* **TASK REQUIREMENTS**
Reproduce exactly, and solely, the lines running from the top of the data below through the line with "curve in the", both inclusive. Omit pictures.

[INFORMATION PROVIDED — start]

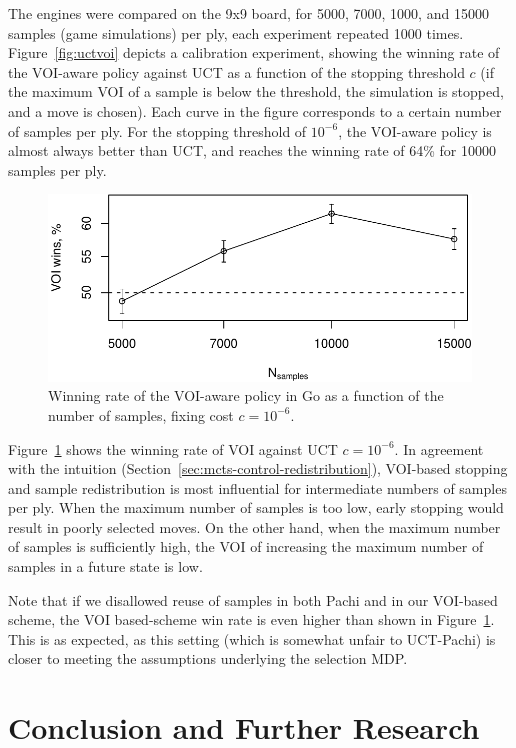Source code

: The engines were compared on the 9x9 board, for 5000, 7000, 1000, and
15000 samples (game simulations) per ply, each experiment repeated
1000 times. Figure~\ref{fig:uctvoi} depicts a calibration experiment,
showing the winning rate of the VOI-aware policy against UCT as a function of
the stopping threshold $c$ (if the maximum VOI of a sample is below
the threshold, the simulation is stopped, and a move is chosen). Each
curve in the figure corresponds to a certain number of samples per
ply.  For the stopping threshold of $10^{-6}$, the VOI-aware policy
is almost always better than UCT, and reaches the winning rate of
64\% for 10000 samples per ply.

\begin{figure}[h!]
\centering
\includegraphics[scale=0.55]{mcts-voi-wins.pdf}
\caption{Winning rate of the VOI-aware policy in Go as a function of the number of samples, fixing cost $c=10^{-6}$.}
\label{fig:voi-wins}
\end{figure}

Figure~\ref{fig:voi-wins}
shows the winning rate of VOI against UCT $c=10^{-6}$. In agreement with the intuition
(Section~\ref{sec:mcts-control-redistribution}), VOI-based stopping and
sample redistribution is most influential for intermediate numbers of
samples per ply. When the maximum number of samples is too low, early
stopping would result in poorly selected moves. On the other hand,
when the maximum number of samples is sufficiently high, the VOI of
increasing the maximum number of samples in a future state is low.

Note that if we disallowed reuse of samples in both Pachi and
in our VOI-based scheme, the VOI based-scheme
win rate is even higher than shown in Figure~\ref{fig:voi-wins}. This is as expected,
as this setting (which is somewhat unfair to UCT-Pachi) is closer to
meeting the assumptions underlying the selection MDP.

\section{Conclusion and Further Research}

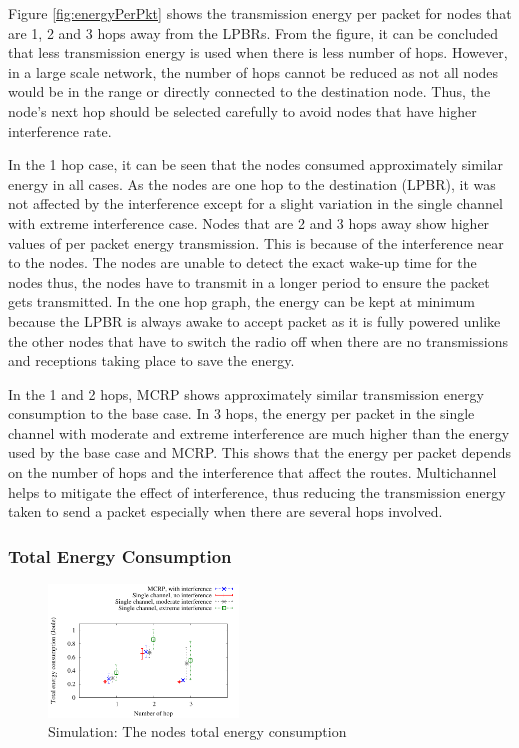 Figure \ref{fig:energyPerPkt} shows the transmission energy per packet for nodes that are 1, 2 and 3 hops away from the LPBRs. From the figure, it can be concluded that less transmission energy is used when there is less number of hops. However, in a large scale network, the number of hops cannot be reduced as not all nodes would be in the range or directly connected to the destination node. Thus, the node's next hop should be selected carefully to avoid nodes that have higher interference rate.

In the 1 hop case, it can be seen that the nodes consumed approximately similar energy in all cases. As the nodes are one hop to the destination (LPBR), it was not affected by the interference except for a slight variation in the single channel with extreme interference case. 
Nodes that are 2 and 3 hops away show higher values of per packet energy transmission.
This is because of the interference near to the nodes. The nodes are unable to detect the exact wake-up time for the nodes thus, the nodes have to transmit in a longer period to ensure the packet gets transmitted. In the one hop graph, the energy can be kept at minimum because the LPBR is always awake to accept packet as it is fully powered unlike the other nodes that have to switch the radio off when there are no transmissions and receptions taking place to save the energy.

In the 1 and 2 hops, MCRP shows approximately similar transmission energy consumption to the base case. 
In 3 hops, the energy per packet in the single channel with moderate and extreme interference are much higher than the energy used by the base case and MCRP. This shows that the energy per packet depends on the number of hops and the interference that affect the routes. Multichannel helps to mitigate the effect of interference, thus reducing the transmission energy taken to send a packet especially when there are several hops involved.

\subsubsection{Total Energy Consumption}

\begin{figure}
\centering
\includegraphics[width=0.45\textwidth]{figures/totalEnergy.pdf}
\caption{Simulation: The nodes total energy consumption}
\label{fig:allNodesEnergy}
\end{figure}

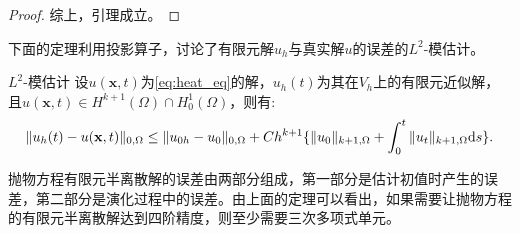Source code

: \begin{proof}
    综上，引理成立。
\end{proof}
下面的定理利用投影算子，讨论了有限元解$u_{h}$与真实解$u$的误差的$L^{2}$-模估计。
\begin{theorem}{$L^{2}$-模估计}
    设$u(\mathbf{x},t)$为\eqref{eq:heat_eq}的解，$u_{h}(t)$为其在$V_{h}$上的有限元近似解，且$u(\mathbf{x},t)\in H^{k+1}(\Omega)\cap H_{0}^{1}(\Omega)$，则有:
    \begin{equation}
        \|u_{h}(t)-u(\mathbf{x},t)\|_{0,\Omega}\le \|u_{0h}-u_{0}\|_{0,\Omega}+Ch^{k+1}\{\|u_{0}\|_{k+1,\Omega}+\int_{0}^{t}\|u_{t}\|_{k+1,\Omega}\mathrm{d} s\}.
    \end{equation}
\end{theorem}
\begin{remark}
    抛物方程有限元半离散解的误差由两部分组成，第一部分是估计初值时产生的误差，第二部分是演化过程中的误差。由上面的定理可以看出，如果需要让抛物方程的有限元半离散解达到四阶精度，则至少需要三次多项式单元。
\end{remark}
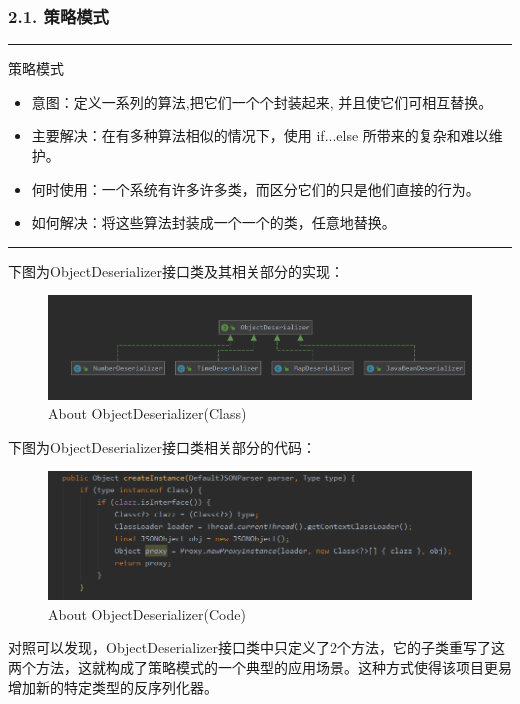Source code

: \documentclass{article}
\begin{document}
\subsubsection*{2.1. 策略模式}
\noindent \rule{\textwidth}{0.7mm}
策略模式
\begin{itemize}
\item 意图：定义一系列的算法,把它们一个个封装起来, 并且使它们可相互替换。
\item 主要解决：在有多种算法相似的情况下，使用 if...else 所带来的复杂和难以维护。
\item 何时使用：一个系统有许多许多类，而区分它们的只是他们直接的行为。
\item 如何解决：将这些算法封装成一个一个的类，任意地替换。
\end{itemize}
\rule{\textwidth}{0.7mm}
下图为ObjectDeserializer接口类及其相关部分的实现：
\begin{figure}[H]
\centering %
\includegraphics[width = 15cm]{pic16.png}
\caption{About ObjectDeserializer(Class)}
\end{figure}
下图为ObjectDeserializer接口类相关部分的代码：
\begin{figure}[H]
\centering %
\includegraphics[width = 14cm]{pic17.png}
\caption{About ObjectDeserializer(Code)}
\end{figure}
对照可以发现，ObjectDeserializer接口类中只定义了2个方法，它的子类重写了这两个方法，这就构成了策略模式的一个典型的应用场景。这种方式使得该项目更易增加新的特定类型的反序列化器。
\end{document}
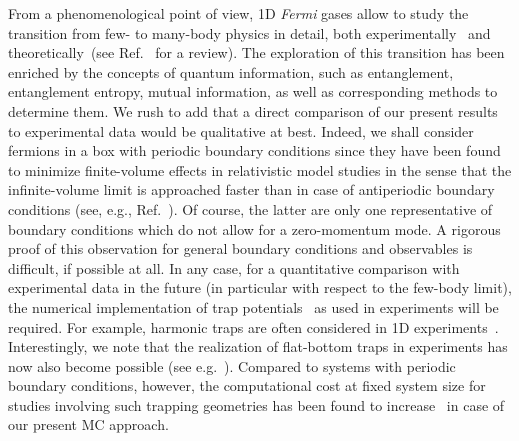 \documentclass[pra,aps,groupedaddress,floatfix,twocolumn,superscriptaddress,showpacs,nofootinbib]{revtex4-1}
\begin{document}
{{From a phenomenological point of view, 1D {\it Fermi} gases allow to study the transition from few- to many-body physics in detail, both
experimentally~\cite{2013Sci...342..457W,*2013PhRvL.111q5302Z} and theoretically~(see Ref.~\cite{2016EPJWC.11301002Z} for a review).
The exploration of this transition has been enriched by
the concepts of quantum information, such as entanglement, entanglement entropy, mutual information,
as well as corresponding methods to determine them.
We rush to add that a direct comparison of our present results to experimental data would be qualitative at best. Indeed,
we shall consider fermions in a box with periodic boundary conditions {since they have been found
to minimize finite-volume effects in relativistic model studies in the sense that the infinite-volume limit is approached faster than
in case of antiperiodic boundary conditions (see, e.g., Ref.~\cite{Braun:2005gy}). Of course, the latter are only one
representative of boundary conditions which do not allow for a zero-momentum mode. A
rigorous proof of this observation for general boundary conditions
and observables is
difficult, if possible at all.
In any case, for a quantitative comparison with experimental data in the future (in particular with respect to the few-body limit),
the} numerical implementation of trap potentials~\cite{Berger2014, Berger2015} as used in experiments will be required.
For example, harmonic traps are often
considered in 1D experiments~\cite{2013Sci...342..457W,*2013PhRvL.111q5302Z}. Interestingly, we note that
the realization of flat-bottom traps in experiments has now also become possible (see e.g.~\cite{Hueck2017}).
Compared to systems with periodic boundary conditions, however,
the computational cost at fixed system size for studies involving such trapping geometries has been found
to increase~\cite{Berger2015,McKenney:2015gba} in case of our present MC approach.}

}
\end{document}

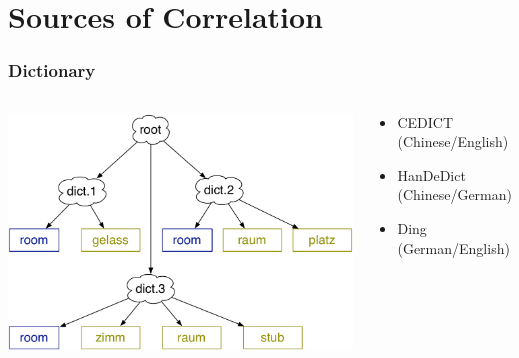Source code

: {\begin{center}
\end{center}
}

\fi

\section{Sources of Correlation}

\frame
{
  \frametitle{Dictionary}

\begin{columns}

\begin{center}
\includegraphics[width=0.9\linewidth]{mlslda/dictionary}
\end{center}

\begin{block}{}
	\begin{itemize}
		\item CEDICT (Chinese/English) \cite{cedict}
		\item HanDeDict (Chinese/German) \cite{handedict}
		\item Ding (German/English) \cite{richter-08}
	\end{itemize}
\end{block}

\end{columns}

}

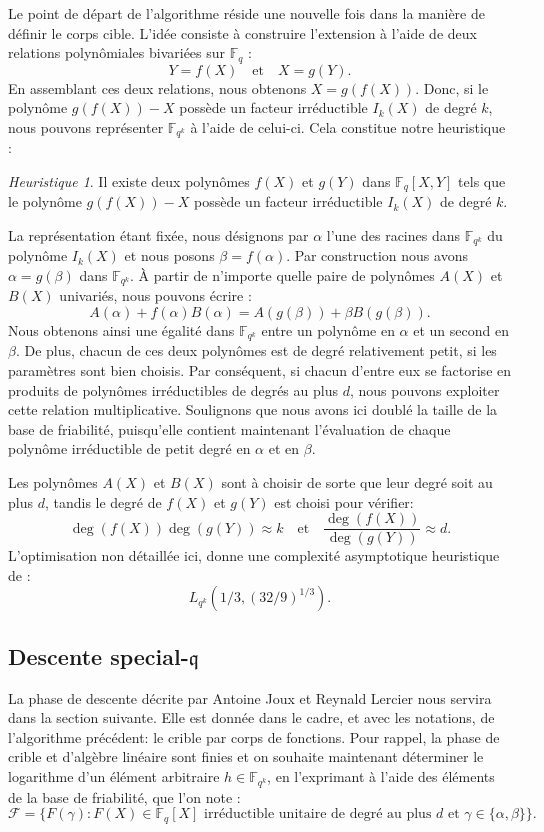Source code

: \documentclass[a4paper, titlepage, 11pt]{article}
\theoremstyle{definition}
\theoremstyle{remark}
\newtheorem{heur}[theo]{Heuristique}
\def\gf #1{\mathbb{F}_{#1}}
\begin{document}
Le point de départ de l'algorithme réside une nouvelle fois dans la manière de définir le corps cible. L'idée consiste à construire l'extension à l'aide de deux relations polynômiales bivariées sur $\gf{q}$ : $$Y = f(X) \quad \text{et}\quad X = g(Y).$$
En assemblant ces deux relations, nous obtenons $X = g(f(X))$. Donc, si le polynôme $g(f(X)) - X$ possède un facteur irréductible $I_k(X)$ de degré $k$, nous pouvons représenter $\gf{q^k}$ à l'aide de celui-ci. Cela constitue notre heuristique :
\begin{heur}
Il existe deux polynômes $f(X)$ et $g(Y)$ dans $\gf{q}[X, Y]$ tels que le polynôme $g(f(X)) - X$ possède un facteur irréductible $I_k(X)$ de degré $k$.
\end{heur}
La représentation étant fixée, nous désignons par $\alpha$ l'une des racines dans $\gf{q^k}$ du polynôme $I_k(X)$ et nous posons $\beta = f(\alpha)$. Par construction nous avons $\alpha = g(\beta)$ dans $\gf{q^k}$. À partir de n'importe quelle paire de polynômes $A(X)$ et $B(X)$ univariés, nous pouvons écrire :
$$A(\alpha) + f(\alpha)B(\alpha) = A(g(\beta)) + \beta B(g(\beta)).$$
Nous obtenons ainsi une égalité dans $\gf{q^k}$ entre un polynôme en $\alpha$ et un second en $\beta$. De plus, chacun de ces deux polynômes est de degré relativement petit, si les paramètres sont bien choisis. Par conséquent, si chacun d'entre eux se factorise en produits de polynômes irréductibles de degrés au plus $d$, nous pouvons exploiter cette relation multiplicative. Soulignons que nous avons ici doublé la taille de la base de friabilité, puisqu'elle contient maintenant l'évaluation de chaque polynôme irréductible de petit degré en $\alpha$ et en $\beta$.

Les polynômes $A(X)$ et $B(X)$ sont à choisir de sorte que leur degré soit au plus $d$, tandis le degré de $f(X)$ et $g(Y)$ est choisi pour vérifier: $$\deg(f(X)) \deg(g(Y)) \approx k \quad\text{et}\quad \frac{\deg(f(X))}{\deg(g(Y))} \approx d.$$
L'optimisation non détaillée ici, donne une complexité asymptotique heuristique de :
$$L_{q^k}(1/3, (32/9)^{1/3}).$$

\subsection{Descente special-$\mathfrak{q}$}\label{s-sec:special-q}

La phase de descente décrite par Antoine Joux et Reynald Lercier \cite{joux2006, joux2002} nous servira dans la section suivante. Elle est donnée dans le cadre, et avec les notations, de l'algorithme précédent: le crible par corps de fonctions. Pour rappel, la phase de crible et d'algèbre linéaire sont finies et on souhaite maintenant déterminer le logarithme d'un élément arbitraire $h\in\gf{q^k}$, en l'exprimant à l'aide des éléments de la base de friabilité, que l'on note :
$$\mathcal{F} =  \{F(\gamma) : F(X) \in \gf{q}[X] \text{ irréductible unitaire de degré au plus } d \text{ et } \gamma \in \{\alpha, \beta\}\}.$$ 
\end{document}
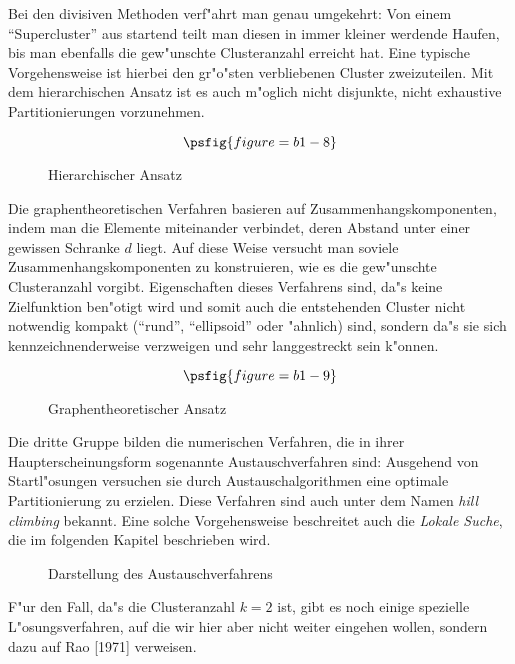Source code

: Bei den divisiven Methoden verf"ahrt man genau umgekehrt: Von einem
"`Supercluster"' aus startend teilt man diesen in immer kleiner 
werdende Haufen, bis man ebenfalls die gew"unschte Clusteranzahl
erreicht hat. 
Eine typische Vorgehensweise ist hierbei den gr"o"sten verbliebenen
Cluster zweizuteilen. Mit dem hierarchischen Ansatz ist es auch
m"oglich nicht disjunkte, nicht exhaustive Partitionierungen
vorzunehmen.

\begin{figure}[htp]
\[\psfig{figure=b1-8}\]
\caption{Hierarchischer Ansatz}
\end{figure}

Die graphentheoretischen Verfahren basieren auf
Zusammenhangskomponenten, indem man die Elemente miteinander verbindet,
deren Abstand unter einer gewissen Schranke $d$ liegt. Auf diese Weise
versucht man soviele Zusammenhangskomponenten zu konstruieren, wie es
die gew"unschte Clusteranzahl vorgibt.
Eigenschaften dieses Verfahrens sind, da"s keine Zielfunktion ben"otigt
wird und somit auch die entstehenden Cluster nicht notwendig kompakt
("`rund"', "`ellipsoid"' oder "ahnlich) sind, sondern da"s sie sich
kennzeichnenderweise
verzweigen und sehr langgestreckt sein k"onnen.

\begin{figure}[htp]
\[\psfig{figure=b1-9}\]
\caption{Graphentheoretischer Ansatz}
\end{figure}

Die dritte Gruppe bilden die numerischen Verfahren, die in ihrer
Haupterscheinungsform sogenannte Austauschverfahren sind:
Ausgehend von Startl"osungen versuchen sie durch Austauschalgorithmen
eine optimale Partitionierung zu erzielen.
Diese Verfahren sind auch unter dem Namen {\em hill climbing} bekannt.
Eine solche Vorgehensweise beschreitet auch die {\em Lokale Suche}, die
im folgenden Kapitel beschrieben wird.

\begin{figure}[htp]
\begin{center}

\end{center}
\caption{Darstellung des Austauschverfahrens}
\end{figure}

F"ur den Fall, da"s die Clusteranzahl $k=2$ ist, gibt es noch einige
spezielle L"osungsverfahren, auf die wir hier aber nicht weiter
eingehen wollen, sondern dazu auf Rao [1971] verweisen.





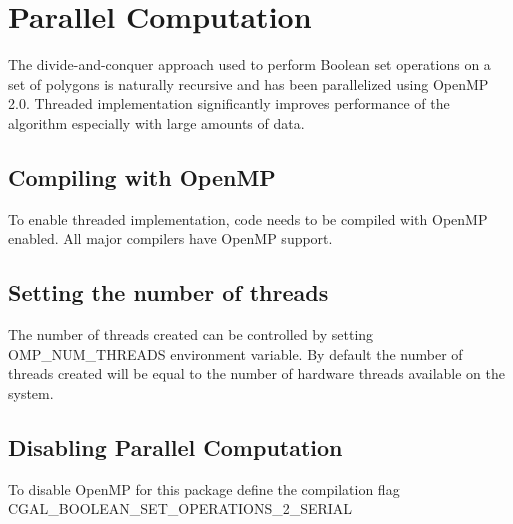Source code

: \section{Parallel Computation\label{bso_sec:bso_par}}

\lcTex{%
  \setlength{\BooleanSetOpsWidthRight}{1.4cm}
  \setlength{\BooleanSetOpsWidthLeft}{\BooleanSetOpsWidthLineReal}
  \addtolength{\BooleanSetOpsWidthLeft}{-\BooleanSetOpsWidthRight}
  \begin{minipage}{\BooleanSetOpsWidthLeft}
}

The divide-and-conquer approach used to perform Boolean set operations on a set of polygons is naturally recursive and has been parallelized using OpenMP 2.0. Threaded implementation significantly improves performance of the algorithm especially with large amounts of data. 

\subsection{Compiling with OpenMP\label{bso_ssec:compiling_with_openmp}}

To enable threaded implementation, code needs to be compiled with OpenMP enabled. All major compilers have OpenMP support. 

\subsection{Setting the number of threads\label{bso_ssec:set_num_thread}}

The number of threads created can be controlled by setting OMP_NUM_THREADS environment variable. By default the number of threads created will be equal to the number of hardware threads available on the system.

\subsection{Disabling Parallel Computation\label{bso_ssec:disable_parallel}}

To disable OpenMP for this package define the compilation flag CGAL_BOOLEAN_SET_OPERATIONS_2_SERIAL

[INFORMATION PROVIDED — finish]

* **RESPONSE AREA**
Source code

: The engines were compared on the 9x9 board, for 5000, 7000, 1000, and
15000 samples (game simulations) per ply, each experiment repeated
1000 times. Figure~\ref{fig:uctvoi} depicts a calibration experiment,
showing the winning rate of the VOI-aware policy against UCT as a function of
the stopping threshold $c$ (if the maximum VOI of a sample is below
the threshold, the simulation is stopped, and a move is chosen). Each
curve in the figure corresponds to a certain number of samples per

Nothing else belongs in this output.